Keir Starmer says Labour 'needs Scottish seats to win general election'

Keir Starmer has admitted that Labour needs "seats in Scotland to win the general election".

The Labour leader said "Scotland is central to our plans" in a Q&A session following a speech in Edinburgh on Monday morning.

Starmer was speaking at tidal energy company Nova Innovation in Leith after he announced Labour's publicly-owned energy company, GB Energy, would be headquartered in Scotland.

Labour has also promised to create 50,000 direct and indirect jobs as part of their clean energy plans.

Starmer made a speech before being joined by Scottish Labour leader Anas Sarwar for questions.

He said: "Scotland is central to our plans as we go forward for two reasons.

"Of course we need power and we need seats in Scotland to win a general election.

"But there's a secondary, really important matter. And that is, if we are privileged to serve, I want to be the Prime Minister not just of the UK, but for the UK.

"And therefore I want that representation here in Scotland, to bind together everything that we do as an incoming Labour government for the whole of the United Kingdom."

Labour currently only has one Scottish MP. Before 2015, the party had been dominant for decades, winning more than half the Scottish seats in every general election since 1959.

When Labour won a majority in 2005, it would not have done so without its 41 Scottish seats.

This comes after a recent poll suggested Scottish Labour beat the SNP in the next general election. It predicted Labour would win 26 to the SNP's 21.

Sarwar also said that the location of the GB Energy headquarters within Scotland was yet to be decided.

The pair were also joined by shadow chancellor Rachel Reeves and shadow energy secretary Ed Miliband.

During his speech, Starmer said "that the creative genius of Scotland is critical to our prospects."

He said that Scotland was still showing the "scars" of the Thatcher era and pointed the finger at the SNP for contributing to Labour being "turfed out of power" in 1979.

He said he had a vision of a "a new Scotland, a future Scotland.

"A Scotland that is once again the beating heart of Britain. Because Britain is once again built for and by the solidarity of working people."

He added that the country could face a repeat of the deindustrialisation 1980s if it does not act now on green policy.

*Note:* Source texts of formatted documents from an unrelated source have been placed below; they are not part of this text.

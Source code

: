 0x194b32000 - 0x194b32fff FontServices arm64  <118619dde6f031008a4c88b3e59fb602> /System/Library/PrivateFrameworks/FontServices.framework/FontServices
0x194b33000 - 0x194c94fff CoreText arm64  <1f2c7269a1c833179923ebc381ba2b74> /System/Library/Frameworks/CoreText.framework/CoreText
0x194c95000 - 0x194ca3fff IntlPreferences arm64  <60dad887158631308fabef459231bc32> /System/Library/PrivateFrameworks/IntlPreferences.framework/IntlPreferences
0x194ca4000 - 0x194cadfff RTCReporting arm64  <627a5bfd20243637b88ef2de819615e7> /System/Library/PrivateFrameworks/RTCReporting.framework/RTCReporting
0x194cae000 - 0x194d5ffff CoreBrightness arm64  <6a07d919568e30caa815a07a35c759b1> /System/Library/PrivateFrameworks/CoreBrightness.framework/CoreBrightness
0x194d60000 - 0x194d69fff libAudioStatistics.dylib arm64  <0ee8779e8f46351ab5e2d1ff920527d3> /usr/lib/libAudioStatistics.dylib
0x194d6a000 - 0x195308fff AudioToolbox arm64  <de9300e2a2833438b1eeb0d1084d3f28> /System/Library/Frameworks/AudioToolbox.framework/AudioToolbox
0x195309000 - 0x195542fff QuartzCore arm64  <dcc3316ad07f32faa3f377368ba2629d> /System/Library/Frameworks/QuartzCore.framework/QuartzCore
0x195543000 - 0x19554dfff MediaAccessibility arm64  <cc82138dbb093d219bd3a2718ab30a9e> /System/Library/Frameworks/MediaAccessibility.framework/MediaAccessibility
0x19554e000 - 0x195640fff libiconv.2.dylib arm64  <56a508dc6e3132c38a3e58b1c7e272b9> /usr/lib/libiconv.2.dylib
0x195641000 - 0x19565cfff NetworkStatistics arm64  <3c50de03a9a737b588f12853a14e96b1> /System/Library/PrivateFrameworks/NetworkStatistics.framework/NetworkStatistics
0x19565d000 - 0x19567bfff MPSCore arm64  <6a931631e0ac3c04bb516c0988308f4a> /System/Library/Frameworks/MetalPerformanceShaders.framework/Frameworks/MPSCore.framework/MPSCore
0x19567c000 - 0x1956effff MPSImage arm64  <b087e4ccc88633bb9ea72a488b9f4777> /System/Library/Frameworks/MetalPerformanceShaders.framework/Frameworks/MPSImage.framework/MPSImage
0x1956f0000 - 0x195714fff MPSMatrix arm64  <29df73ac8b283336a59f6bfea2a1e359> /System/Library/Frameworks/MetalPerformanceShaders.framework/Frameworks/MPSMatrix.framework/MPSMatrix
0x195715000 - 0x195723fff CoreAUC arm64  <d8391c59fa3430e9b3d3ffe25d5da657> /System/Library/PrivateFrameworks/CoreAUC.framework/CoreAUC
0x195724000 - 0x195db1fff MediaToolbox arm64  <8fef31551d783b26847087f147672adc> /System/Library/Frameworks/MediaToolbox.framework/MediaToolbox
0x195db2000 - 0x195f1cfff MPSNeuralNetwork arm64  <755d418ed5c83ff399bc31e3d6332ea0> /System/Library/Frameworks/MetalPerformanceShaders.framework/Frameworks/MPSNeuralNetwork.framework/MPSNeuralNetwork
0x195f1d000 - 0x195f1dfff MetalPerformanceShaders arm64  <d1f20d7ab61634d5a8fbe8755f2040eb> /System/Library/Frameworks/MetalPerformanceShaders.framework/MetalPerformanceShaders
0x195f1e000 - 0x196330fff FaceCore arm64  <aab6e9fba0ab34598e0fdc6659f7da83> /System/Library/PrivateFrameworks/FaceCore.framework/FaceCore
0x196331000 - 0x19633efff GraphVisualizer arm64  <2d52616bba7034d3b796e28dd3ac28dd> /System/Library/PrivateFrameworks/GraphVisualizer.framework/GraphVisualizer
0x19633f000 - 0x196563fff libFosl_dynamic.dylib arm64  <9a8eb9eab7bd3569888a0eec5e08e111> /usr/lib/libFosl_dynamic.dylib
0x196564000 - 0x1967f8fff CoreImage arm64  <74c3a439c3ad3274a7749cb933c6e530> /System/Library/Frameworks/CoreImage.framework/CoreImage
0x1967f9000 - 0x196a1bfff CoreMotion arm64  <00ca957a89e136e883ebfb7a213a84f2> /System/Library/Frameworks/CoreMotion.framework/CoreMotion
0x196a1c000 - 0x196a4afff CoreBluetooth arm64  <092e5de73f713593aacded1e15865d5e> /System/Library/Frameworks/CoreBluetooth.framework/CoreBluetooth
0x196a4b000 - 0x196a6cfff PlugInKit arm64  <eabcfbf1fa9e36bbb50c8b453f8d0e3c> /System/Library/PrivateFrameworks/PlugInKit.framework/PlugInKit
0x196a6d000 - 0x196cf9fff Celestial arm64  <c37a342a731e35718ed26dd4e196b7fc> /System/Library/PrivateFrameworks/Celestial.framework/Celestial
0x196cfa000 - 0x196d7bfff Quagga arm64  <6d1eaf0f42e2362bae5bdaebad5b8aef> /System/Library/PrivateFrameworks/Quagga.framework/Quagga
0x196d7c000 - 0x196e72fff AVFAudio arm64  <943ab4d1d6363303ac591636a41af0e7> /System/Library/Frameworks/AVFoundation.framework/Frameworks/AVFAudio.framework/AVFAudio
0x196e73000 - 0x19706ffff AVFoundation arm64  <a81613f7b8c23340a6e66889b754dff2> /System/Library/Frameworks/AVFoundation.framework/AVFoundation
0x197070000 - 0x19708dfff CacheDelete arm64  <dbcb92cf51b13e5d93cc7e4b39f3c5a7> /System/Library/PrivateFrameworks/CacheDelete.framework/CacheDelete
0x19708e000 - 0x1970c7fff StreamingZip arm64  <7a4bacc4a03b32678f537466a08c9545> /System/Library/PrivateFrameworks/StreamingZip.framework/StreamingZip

"The moment for decisive action is now," he said.

"If we wait until North Sea oil and gas runs out, the opportunities this change can bring for Scotland and your community will pass us by, and that would be a historic mistake.

"An error, for the future of Scotland, as big as the Thatcher Government closing the coal mines, while frittering away the opportunity of the North Sea."

He said that he understood Scots would be "sceptical" about his plans because there is already renewable energy infrastructure but there has been no "jobs boom".

He firmly placed the blame for this with the Scottish and UK Governments: "The Tory-SNP era has failed miserably.

"Less than a quarter of the jobs that the SNP promised have materialised. The simple reason for this is they don’t have a plan and never had a plan. In the case of the Tories, they don’t believe in plans.

"But at a deeper level, neither of them are truly invested in Scotland’s success. For the SNP, any Scottish triumph in Britain is a threat to the ultimate prize, while the Tories welcome such division because they think it works for them, politically."